Puisqu'il faut beaucoup moins de gens pour subvenir aux besoins de tout le monde et pas seulement de quelques uns, il y a de moins en moins besoin de travail par personne pour que tout le monde vive correctement. Mais il ne faudrait pas non plus que les gens prennent un peu trop de bon temps si ils ne bénéficient pas de privilèges de naissance, sinon on ne saurait plus qui est ce qui est vraiment important, qui est l'élite de la société, celle dont le train de vie doit être absolument au dessus du reste de la plèbe, vous savez bien : des gens qui ne sont rien.
Résultat, les gens sont "libres d'obéir, obligés de réussir" comme le souligne une des variantes du management allemand de 1940.
Les promesses de l'IA générale tardent à se réaliser, écoutez donc les supplices des dirigeants de quelques unes de ces boîtes : allez bro, fais moi confiance on y est presque, donne moi juste 200 trillions de dollars, on va y arriver !
En faisant un peu de recherches sur les facettes de la pauvreté ou les causes du plus gros défi du siècle auquel l'humanité doit faire face, le changement climatique, on se rend compte qu'il y a déjà bien assez de choses existantes pour éradiquer la misère humaine ou les, et que ce n'est pas parce qu'on manque d'astuce ou d'information sur comment on doit résoudre ces problèmes pour les résoudre. Il faut des changements dans beaucoup d'endroits, pas seulement dans les pratiques de beaucoup de monde, dans de nombreux angles morts invisibles du grand public, et surtout à des endroits stratégiques gardés par des personnes bourrées de privilèges, de pouvoir, responsables de gros rouages du monde, de chaines d'approvisionnements, de décisions sur les infrastructures, mais pas de chance, ce sont aussi des gens gavés de mépris pour l'humanité dans son ensemble. Donc les choses avancent très lentement, et trop peu rapidement pour éviter les pires catastrophes. Sans doute que certains sont persuadés qu'ils et elles seront bien a l'abri de tout ce que documente l'ensemble de la communauté scientifique dont le GIEC rapporte une synthèse des travaux régulièrement.
Déjà il y a quelques dizaines d'années, l'informatique aurait pu bien plus largement bouleverser la prise de pouvoir et le partage des connaissances, l'autonomie, l'émancipation le lettrisme, l'illectronisme même. Mais qu'observe on ? Pas une émancipation numérique, au contraire. La plupart des gens sont des consommateurs du numérique sans rien y comprendre, avec le moins d'autorisation de modifier ou de partager les choses en dehors des nuages magiques dans la plupart des produits.

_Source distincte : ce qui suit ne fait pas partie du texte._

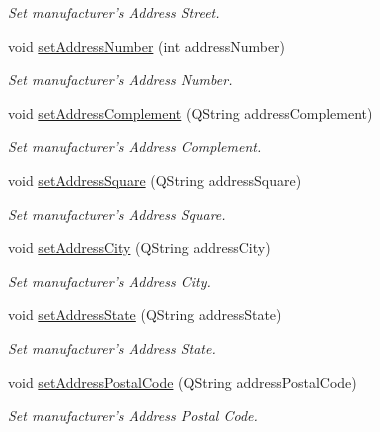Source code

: \begin{DoxyCompactItemize}
\begin{DoxyCompactList}\small\item\em \-Set manufacturer's \-Address \-Street. \end{DoxyCompactList}\item 
void \hyperlink{class_manufacturer_a775c24b7aefafbf3cede00ffaea4fdf2}{set\-Address\-Number} (int address\-Number)
\begin{DoxyCompactList}\small\item\em \-Set manufacturer's \-Address \-Number. \end{DoxyCompactList}\item 
void \hyperlink{class_manufacturer_ab4a7fccad9841c2308d79513bccafd20}{set\-Address\-Complement} (\-Q\-String address\-Complement)
\begin{DoxyCompactList}\small\item\em \-Set manufacturer's \-Address \-Complement. \end{DoxyCompactList}\item 
void \hyperlink{class_manufacturer_aa015f8b4caa1843aa651e528cbdd904c}{set\-Address\-Square} (\-Q\-String address\-Square)
\begin{DoxyCompactList}\small\item\em \-Set manufacturer's \-Address \-Square. \end{DoxyCompactList}\item 
void \hyperlink{class_manufacturer_a7dd076709392099d9a4a6b2ab0a627b7}{set\-Address\-City} (\-Q\-String address\-City)
\begin{DoxyCompactList}\small\item\em \-Set manufacturer's \-Address \-City. \end{DoxyCompactList}\item 
void \hyperlink{class_manufacturer_a9481cf1890a331546f817d050c97a2da}{set\-Address\-State} (\-Q\-String address\-State)
\begin{DoxyCompactList}\small\item\em \-Set manufacturer's \-Address \-State. \end{DoxyCompactList}\item 
void \hyperlink{class_manufacturer_aa68b61eb6c2ca559938096778189be7f}{set\-Address\-Postal\-Code} (\-Q\-String address\-Postal\-Code)
\begin{DoxyCompactList}\small\item\em \-Set manufacturer's \-Address \-Postal \-Code. \end{DoxyCompactList}\end{DoxyCompactItemize}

C'est pour notre bien, j'imagine, si en plus ces produits numériques se merdifient et servent en plus de centre de renseignements pour des jeux politiques de suprémacistes en tous genre, pas seulement aux USA.
La souveraineté numérique reste une chimère dans les administrations alors que cela fait plus de 10 ans que le terme est incanté et gesticulé comme un rituel pour faire tomber la pluie, tout en mettant un maximum de windows dans les mains de toute personne qui passera un quart de sa vie sur les bancs de l'école.